If you're behind schedule, you can always direct sow, but do this later in the season. For me, that's mid August or even early September. You will want to do this with fast growing varieties of seeds! You want to make sure that it is still around 80-70 degrees when you are planting new seeds in fall so that they can still have some heat to pop out of the ground. 

Plant Your Seeds

Whether you started seeds in trays or are direct sowing them, you don't want to forget about your soil. Fall planting is a great time to look into some plants that may help benefit your soil over the winter and looking into next spring. Some people plant red clover around this time as it brings in a lot of nutrients for the soil. 

If you are wondering about tilling your garden for fall crops in areas where that already happened in the spring, don't worry about it. There's no need to till again or even fertilize. We did not add any compost or plant food to the soil this year other than worm castings. I will probably do this again and may even order more worms. Just use a tined fork to move the top layers of soil around a bit before planting as the soil often gets compacted after various waterings from summer crops. If you have compost on hand, you can definitely spread this over the top of the soil around your new plants. It never hurts!

Protect Against Pests

Midsummer is prime time for pests to come and eat all of your new seedlings. This can be prevented by using row covers. If you don't want to do that, you can always use some organic pest control options like essential oils. Click here to read my tips on organic pest control. Just keep an eye on those little baby plants so that they do not get eaten by insects looking for a meal!

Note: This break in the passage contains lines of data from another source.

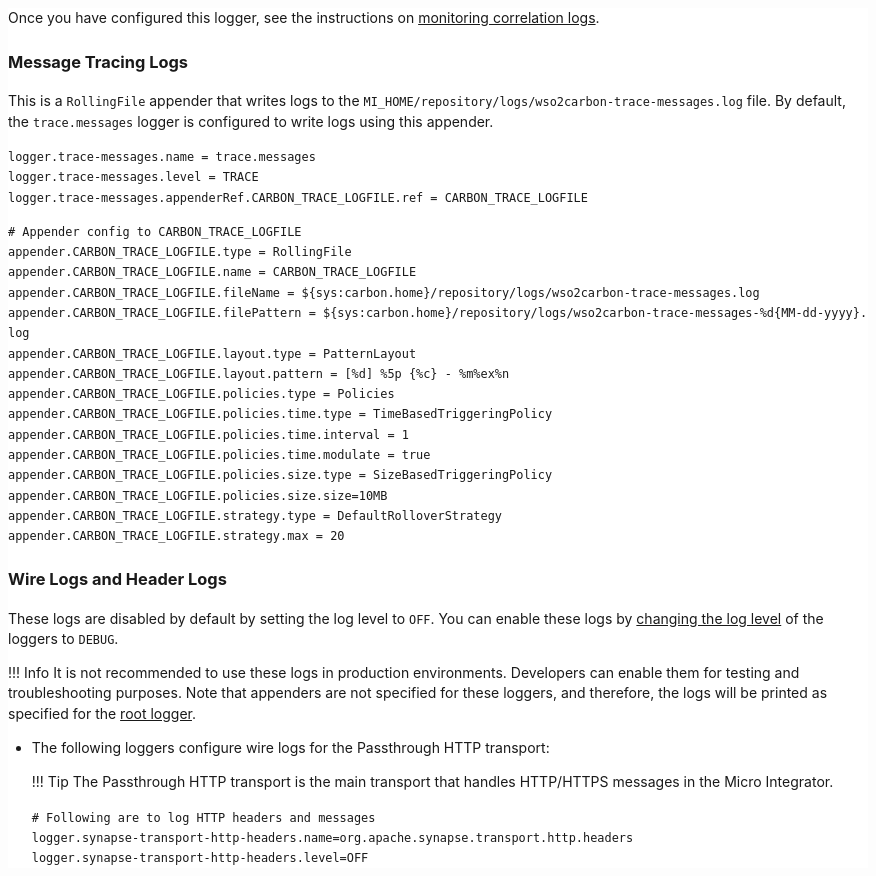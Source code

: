 Once you have configured this logger, see the instructions on [monitoring correlation logs](../../../administer-and-observe/logs/observability).

### Message Tracing Logs

This is a `RollingFile` appender that writes logs to the `MI_HOME/repository/logs/wso2carbon-trace-messages.log` file. By default, the `trace.messages` logger is configured to write logs using this appender.

```xml tab='trace-messages'
logger.trace-messages.name = trace.messages
logger.trace-messages.level = TRACE
logger.trace-messages.appenderRef.CARBON_TRACE_LOGFILE.ref = CARBON_TRACE_LOGFILE
```

```xml tab='APPENDER'
# Appender config to CARBON_TRACE_LOGFILE
appender.CARBON_TRACE_LOGFILE.type = RollingFile
appender.CARBON_TRACE_LOGFILE.name = CARBON_TRACE_LOGFILE
appender.CARBON_TRACE_LOGFILE.fileName = ${sys:carbon.home}/repository/logs/wso2carbon-trace-messages.log
appender.CARBON_TRACE_LOGFILE.filePattern = ${sys:carbon.home}/repository/logs/wso2carbon-trace-messages-%d{MM-dd-yyyy}.log
appender.CARBON_TRACE_LOGFILE.layout.type = PatternLayout
appender.CARBON_TRACE_LOGFILE.layout.pattern = [%d] %5p {%c} - %m%ex%n
appender.CARBON_TRACE_LOGFILE.policies.type = Policies
appender.CARBON_TRACE_LOGFILE.policies.time.type = TimeBasedTriggeringPolicy
appender.CARBON_TRACE_LOGFILE.policies.time.interval = 1
appender.CARBON_TRACE_LOGFILE.policies.time.modulate = true
appender.CARBON_TRACE_LOGFILE.policies.size.type = SizeBasedTriggeringPolicy
appender.CARBON_TRACE_LOGFILE.policies.size.size=10MB
appender.CARBON_TRACE_LOGFILE.strategy.type = DefaultRolloverStrategy
appender.CARBON_TRACE_LOGFILE.strategy.max = 20
```

### Wire Logs and Header Logs

These logs are disabled by default by setting the log level to `OFF`. You can enable these logs by [changing the log level](#updating-the-log4j2-log-level) of the loggers to `DEBUG`.

!!! Info
    It is not recommended to use these logs in production environments. Developers can enable them for testing and troubleshooting purposes. Note that appenders are not specified for these loggers, and therefore, the logs will be printed as specified for the [root logger](#root-logs).

-   The following loggers configure wire logs for the Passthrough HTTP transport:

    !!! Tip
        The Passthrough HTTP transport is the main transport that handles HTTP/HTTPS messages in the Micro Integrator.

    ```xml tab='Synapse HTTP Headers'
    # Following are to log HTTP headers and messages
    logger.synapse-transport-http-headers.name=org.apache.synapse.transport.http.headers
    logger.synapse-transport-http-headers.level=OFF
    ```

What should you plant? It's going to be different for everyone, and while I do not have the perfect definitive guide, I do have some ideas about what I want to change in my current garden. My lettuce bed will probably be cut back and filled with new plantings. That is also where I am growing my broccoli, which I have harvested from two plants. They will produce about two or three more times before they are done, and after that I can plant some new ones! Though, I will probably plant them at the opposite end of the bed or somewhere else to give the soil some variety. Here is my list of fall seeds I will be starting:

  • Spinach
  • Turnips
  • Arugula
  • Radishes
  • Beets
  • Cauliflower
  • Broccoli 
  • Green Beans
  • Carrots
  • Parsnips
  • Garlic
  • Shallots

It's time to start purchasing those autumn seeds and planning where you will be rotating old crops with new ones. I have created a free fall planting schedule for you to enjoy! If you need a little more help and would like a more exact schedule of when and what to plant, be sure to grab our fall planting guide! It takes you back 14 weeks before the last frost to let you know which cool weather vegetables to start planting for an autumn harvest. Click the button below to grab the infographic!

Are you planting a fall garden this year? What are you most excited to grow?